● WHAT THE TASK REQUIRES
Each line of the data below that carries the word "handlers" needs to be copied.

[Stored entries]
──────────

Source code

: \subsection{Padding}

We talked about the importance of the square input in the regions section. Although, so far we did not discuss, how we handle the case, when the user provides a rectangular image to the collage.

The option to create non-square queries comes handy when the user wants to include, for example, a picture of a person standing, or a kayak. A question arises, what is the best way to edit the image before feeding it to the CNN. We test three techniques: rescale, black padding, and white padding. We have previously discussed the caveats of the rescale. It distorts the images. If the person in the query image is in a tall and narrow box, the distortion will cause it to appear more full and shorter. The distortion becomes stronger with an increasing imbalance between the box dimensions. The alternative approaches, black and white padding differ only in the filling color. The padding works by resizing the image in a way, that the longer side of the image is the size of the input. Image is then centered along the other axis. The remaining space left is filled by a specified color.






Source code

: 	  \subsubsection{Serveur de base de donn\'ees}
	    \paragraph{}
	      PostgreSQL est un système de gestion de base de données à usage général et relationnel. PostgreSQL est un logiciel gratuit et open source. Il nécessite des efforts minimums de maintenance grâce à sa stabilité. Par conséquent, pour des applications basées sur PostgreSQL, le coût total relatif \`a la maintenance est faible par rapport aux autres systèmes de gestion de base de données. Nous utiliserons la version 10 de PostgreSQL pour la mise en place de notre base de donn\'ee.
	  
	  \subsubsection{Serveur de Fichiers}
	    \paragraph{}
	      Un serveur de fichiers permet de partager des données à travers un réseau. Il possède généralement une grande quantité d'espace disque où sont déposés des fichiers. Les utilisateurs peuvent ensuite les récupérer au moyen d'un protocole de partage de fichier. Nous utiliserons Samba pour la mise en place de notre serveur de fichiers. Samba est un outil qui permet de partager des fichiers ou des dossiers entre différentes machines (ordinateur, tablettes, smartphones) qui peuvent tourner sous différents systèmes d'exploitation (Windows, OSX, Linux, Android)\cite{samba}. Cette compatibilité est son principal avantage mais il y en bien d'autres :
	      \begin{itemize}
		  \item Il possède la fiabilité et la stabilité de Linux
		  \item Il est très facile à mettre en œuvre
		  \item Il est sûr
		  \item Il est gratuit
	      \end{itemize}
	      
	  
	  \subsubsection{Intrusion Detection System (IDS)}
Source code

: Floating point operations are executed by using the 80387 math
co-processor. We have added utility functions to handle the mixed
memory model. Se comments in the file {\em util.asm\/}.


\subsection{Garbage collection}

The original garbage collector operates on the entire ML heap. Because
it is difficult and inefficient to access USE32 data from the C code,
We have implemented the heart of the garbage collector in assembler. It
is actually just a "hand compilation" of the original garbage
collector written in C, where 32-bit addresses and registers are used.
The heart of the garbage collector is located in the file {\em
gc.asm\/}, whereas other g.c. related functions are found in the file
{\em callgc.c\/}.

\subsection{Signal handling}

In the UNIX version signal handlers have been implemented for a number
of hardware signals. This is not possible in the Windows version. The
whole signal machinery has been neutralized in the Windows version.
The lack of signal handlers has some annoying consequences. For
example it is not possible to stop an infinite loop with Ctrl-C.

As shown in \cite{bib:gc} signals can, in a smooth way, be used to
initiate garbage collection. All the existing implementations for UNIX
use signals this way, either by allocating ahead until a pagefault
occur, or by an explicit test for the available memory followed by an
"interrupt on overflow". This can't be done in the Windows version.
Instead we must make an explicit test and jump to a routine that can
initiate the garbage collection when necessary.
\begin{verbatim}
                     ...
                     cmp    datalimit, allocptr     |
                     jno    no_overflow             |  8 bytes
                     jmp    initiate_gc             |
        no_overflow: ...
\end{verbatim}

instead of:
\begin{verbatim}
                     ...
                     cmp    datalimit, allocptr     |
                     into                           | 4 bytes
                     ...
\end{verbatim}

──────────

● SOLUTION BELOW
In the UNIX version signal handlers have been implemented for a number
The lack of signal handlers has some annoying consequences. For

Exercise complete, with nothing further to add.